You can watch every out-of-market NCAA Tournament game for free.  Provided that, like me, you signed up for March Madness on Demand when you read the thing on Deadspin that explained how they weren’t likely to have enough bandwidth to support everybody, so they were giving away VIP reservations.  Regardless, tomorrow and Friday seem like good days to have all-day GameCasts of the tournament on On-Hoops.com.  Doesn’t it?

Antwan Randle-El’s not mad at the Bears.  Gee.  That’s great.  I’m sure he should be furious for having to sign that $31 million deal with the Redskins.

Bruce Miles says that Jim Hendry never used to believe in bad luck.  There’s a thin line between bad luck and incompetence.

Jeff Pearlman, who once called me “[f’in] cruel and vicious”, has an excerpt of his new biography on Barry Bonds in the latest issue of ESPN The Magazine.  The excerpt is good.  And now we have no reason to buy the book.

The Saints are paying Drew Brees a lot of money to try to come back from a surgery much worse than Kerry Wood’s.  Brees never had a good arm anyway.  This is just dumb.  But then, these are the Saints.
Daunte Culpepper is had his leg reattached, right?  I know he had a crap year last year and then got hurt, but this is a guy who was thisclose to being the NFL MVP in 2004, and all you give up is a second rounder?  Even if he bombs you just cut him and all you’re out is a second round pick that you were probably going to use on a linebacker that you could draft an exact clone of in round four.
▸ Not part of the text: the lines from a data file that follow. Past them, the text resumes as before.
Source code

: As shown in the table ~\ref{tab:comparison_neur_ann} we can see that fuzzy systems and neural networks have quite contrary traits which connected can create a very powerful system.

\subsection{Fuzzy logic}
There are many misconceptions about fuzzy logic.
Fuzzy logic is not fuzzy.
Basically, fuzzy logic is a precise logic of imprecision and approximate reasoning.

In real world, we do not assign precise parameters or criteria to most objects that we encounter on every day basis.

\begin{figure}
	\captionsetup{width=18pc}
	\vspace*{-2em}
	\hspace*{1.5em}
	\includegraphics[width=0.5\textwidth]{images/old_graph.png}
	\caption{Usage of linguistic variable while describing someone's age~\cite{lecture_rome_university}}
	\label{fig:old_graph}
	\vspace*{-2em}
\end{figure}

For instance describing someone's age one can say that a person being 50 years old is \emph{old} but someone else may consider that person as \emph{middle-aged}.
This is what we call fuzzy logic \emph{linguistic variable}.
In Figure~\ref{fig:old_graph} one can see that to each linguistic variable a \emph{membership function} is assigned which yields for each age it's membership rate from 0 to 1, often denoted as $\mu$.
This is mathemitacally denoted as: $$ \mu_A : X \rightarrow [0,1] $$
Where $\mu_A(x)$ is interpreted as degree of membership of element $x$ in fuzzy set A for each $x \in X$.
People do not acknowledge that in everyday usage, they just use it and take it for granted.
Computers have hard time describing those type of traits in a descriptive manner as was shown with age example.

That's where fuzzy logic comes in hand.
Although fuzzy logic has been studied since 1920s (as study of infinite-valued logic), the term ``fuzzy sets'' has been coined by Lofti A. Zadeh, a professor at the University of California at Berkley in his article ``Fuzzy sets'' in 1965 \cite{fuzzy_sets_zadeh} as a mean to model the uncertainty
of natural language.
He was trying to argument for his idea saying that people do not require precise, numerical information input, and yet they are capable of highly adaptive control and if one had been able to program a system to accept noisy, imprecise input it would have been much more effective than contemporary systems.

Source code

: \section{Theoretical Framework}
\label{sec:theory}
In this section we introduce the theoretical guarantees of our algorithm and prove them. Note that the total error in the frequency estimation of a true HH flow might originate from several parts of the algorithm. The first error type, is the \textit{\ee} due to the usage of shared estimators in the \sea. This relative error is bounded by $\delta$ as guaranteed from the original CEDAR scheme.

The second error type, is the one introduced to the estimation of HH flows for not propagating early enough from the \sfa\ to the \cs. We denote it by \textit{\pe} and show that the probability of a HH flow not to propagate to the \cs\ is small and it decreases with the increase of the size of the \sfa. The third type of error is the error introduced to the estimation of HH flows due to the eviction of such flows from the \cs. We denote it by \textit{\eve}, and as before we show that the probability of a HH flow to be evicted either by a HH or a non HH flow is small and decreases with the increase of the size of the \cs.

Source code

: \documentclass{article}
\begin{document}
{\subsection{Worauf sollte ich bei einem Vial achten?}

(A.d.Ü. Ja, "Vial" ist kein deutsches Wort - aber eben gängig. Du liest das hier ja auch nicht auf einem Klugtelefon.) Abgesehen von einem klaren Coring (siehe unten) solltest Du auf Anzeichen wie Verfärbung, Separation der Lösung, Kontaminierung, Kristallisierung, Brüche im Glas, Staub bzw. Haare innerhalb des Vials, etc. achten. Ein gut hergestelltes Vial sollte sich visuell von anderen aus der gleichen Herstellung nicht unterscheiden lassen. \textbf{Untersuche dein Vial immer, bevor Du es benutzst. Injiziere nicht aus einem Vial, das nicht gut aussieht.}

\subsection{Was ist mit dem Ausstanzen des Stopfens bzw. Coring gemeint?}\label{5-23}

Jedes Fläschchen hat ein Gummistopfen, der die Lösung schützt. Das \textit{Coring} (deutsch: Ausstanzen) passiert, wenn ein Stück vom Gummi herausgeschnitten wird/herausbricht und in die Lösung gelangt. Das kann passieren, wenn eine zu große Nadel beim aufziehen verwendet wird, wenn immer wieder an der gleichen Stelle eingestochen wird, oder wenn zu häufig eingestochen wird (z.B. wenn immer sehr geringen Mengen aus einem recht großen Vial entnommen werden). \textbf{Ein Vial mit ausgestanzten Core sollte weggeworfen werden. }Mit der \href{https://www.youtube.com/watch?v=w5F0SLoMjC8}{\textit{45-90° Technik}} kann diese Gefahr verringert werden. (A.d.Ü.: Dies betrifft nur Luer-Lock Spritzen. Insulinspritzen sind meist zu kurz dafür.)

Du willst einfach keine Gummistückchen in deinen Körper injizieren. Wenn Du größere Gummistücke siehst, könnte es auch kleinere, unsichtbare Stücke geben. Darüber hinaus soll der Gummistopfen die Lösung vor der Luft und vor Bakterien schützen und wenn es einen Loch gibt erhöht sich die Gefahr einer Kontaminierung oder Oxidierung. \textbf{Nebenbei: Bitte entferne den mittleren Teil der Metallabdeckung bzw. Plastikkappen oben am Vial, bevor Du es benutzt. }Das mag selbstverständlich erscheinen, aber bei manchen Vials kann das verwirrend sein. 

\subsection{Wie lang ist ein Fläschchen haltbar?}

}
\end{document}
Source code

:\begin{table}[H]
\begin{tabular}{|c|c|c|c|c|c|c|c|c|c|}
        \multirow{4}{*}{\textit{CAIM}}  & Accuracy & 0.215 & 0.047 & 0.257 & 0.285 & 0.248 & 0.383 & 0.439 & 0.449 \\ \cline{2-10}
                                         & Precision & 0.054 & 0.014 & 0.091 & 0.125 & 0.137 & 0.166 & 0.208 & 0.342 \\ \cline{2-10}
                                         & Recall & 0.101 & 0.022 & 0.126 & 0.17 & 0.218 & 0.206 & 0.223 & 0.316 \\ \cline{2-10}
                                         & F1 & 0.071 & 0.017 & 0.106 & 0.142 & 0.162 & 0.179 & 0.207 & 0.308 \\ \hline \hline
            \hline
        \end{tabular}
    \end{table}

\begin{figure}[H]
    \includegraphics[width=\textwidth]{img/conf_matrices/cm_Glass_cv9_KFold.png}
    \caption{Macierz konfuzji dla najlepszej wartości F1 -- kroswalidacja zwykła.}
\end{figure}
John Kitna to the Lions?  Ooh, maybe the Bears can sign Joey Harrington when the Lions cut him in August and we’ll have somebody new to boo?

How’s this for a coincidence, on the same day Mark Prior is hurt again, Doc Gooden is in jail again!  What were the odds.  1:1 probably.

Don Banks mocks up an NFL draft for us.  He has the Bears’ taking USC tight end Dominque Byrd.  She’s pretty good.

Deadspin’s NCAA Pants Party continues and here’s their Memphis-Oral Roberts preview.  Remember, I told you that Oral Roberts might be the best 16 seed ever.  As Bernie Lincicome once said, “That’s like having the best toupee at the barber shop.”  Whatever that means.  I also link to this, because as far as I know, I’m the guy who first spotted Bill Self’s toupee, and the Deadspin guys mention it any chance they get.  Like here.  You know, Bill used to coach at Oral Roberts.

Ken Rosenthal loves the Dodgers’ infield depth (you can only play four at a time, though, right?) and says that he’s heard that Mike Lowell has “lost body quickness.”  What other kind is there?

Ramon Hernandez’s inexplicable passed ball let in the go ahead run and the Dominican beat Venezuela 2-1.  Let’s just say that if a certain Cubs’ catcher, on the Venezuelan roster, was in the game, that doesn’t happen.  Then in the ninth, Venezuela pinch ran for both Victor Martinez and Hernandez, meaning Hank was coming in to catch if Edgardo Alfonzo hadn’t choked and popped up to end the game with the bases loaded.  The “good news?”  Hank and Carlos are due back in Mesa any time now.

America’s finest news source with this story on a South Dakota consipracy theorist who has an elaborate explanation for why he’s still single.